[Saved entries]
__________

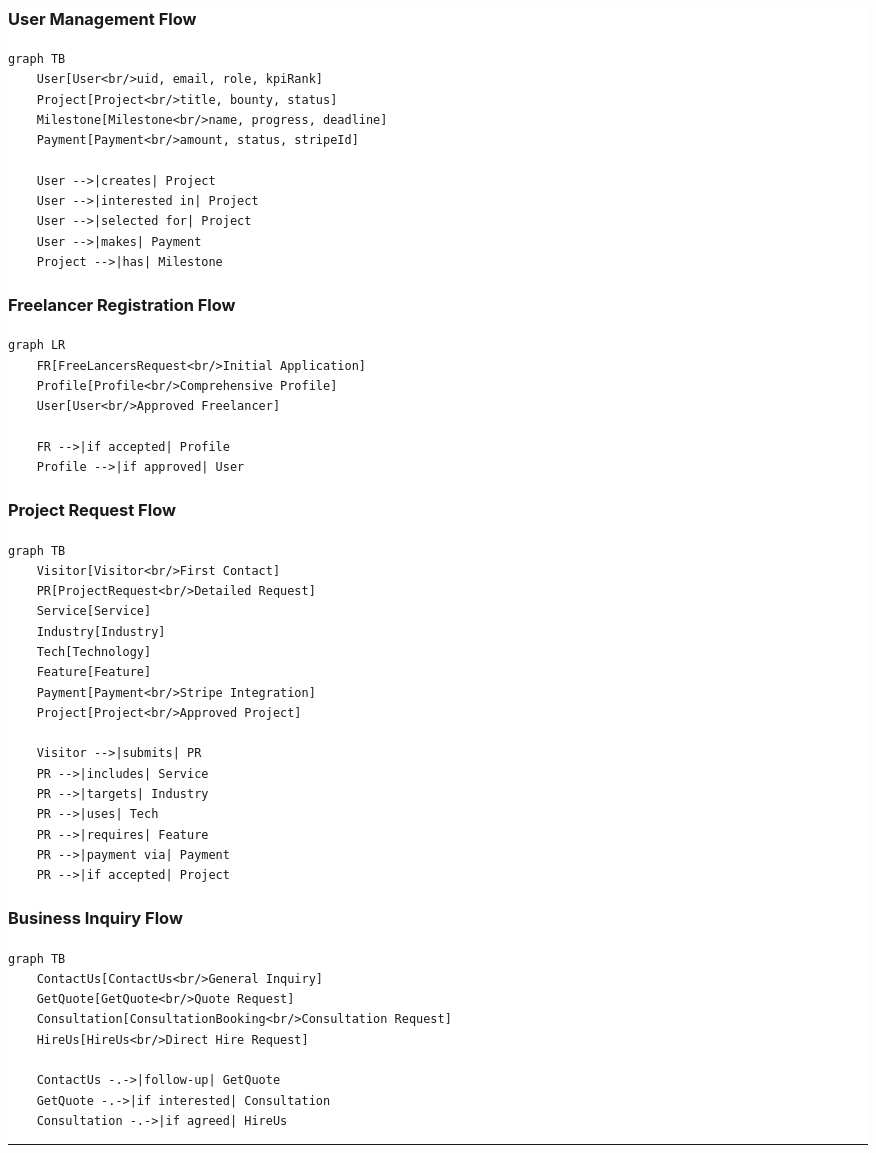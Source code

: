 ### User Management Flow
```mermaid
graph TB
    User[User<br/>uid, email, role, kpiRank]
    Project[Project<br/>title, bounty, status]
    Milestone[Milestone<br/>name, progress, deadline]
    Payment[Payment<br/>amount, status, stripeId]
    
    User -->|creates| Project
    User -->|interested in| Project
    User -->|selected for| Project
    User -->|makes| Payment
    Project -->|has| Milestone
```

### Freelancer Registration Flow
```mermaid
graph LR
    FR[FreeLancersRequest<br/>Initial Application]
    Profile[Profile<br/>Comprehensive Profile]
    User[User<br/>Approved Freelancer]
    
    FR -->|if accepted| Profile
    Profile -->|if approved| User
```

### Project Request Flow
```mermaid
graph TB
    Visitor[Visitor<br/>First Contact]
    PR[ProjectRequest<br/>Detailed Request]
    Service[Service]
    Industry[Industry]
    Tech[Technology]
    Feature[Feature]
    Payment[Payment<br/>Stripe Integration]
    Project[Project<br/>Approved Project]
    
    Visitor -->|submits| PR
    PR -->|includes| Service
    PR -->|targets| Industry
    PR -->|uses| Tech
    PR -->|requires| Feature
    PR -->|payment via| Payment
    PR -->|if accepted| Project
```

### Business Inquiry Flow
```mermaid
graph TB
    ContactUs[ContactUs<br/>General Inquiry]
    GetQuote[GetQuote<br/>Quote Request]
    Consultation[ConsultationBooking<br/>Consultation Request]
    HireUs[HireUs<br/>Direct Hire Request]
    
    ContactUs -.->|follow-up| GetQuote
    GetQuote -.->|if interested| Consultation
    Consultation -.->|if agreed| HireUs
```

---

__________

# YOUR ASSIGNMENT
Copy out every line in the entries above that holds "User".

# OUTPUT OF THE EXERCISE
: ### User Management Flow
    User[User<br/>uid, email, role, kpiRank]
    User -->|creates| Project
    User -->|interested in| Project
    User -->|selected for| Project
    User -->|makes| Payment
    User[User<br/>Approved Freelancer]
    Profile -->|if approved| User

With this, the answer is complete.